Jesus is leading all of us, and all of creation to become transformed into the creation God intended us to be from the beginning.  But the hard part… the uncomfortable reality Peter hated to face… is that all transformation… for creation, for our churches and for ourselves, is that real transformation only happens through the process of death and resurrection… and the death part is HARD!

Jesus’s call for us to take up our cross and follow, is not a call to suffer quietly through the individual hardships that we all encounter in this life.  Jesus’s call to take up our cross and follow is a call to allow God to change us completely from what we are today, into the creation God is calling us to be.  It’s frightening, because what we are today is KNOWN… it’s familiar… it’s comfortable… while the thing God is calling us to become is a complete mystery, and to make it all worse, we know the path to that new creation doesn’t just LOOK like death… it IS the death of everything that was!  

BUT!  HERE is the promise of following Jesus… HERE is the promise of following THE WAY:  Light ALWAYS shines in the darkness and darkness can NEVER overcome it!  Captives are ALWAYS set free!  Storms and chaos are ALWAYS calmed!  Easter ALWAYS follows Good Friday and a NEW and ABUNDANT LIFE, ALWAYS, ALWAYS, ALWAYS blooms out of what, to all the world, looks like the bitter end.  


I am simply in awe of what you are doing here at St.

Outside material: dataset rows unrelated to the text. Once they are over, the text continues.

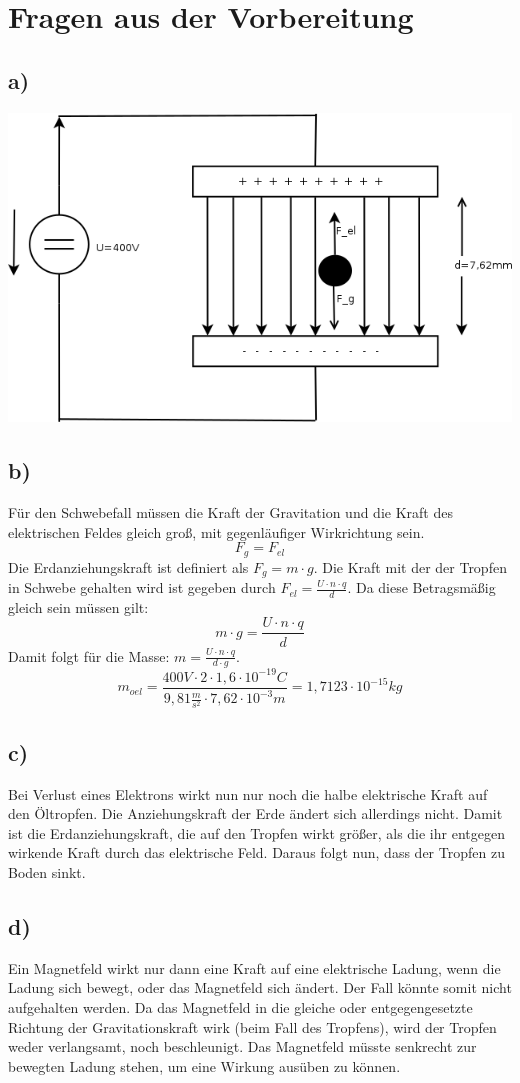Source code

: \section*{Fragen aus der Vorbereitung}
\subsection*{a)}
	\includegraphics[scale=0.4]{Versuchsaufbau.png}
\subsection*{b)}
Für den Schwebefall müssen die Kraft der Gravitation und die Kraft des elektrischen Feldes gleich groß, mit gegenläufiger Wirkrichtung sein.
\[F_g = F_{el}\]
Die Erdanziehungskraft ist definiert als $F_g = m \cdot g$. Die Kraft mit der der Tropfen in Schwebe gehalten wird ist gegeben durch $F_{el} = \frac{U\cdot n \cdot q}{d} $. Da diese Betragsmäßig gleich sein müssen gilt:
\[m \cdot g  = \frac{U\cdot n \cdot q}{d}\]
Damit folgt für die Masse: $m = \frac{U\cdot n \cdot q}{d \cdot g}$.
\[m_{oel} = \frac{400V \cdot 2 \cdot 1,6 \cdot 10^{-19}C}{9,81\frac{m}{s^2} \cdot 7,62 \cdot 10^{-3}m} = 1,7123\cdot10^{-15}kg\]
\subsection*{c)}
Bei Verlust eines Elektrons wirkt nun nur noch die halbe elektrische Kraft auf den Öltropfen. Die Anziehungskraft der Erde ändert sich allerdings nicht. Damit ist die Erdanziehungskraft, die auf den Tropfen wirkt größer, als die ihr entgegen wirkende Kraft durch das elektrische Feld. Daraus folgt nun, dass der Tropfen zu Boden sinkt.
\subsection*{d)}
Ein Magnetfeld wirkt nur dann eine Kraft auf eine elektrische Ladung, wenn die Ladung sich bewegt, oder das Magnetfeld sich ändert. Der Fall könnte somit nicht aufgehalten werden. Da das Magnetfeld in die gleiche oder entgegengesetzte Richtung der Gravitationskraft wirk (beim Fall des Tropfens), wird der Tropfen weder verlangsamt, noch beschleunigt. Das Magnetfeld müsste senkrecht zur bewegten Ladung stehen, um eine Wirkung ausüben zu können.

Barnabas and St. Matthews.  You have decided to follow Jesus on the WAY.  To walk the narrow path and let Jesus lead.  You’ve decided to allow the church that has fed you, cared for you and comforted you for generations to fall even more deeply into the hands of God, to be re-shaped and molded into something new that none of us can yet even begin to fully imagine.  So in the next few weeks and months, as you let go of what was… hold on to the promise of new life!  Hold on to the light and life, even while walking in shadow times and in the darkness of loss and grief.  Hold on to the promise... New Life is coming... Together we are becoming God's new creation!  Amen.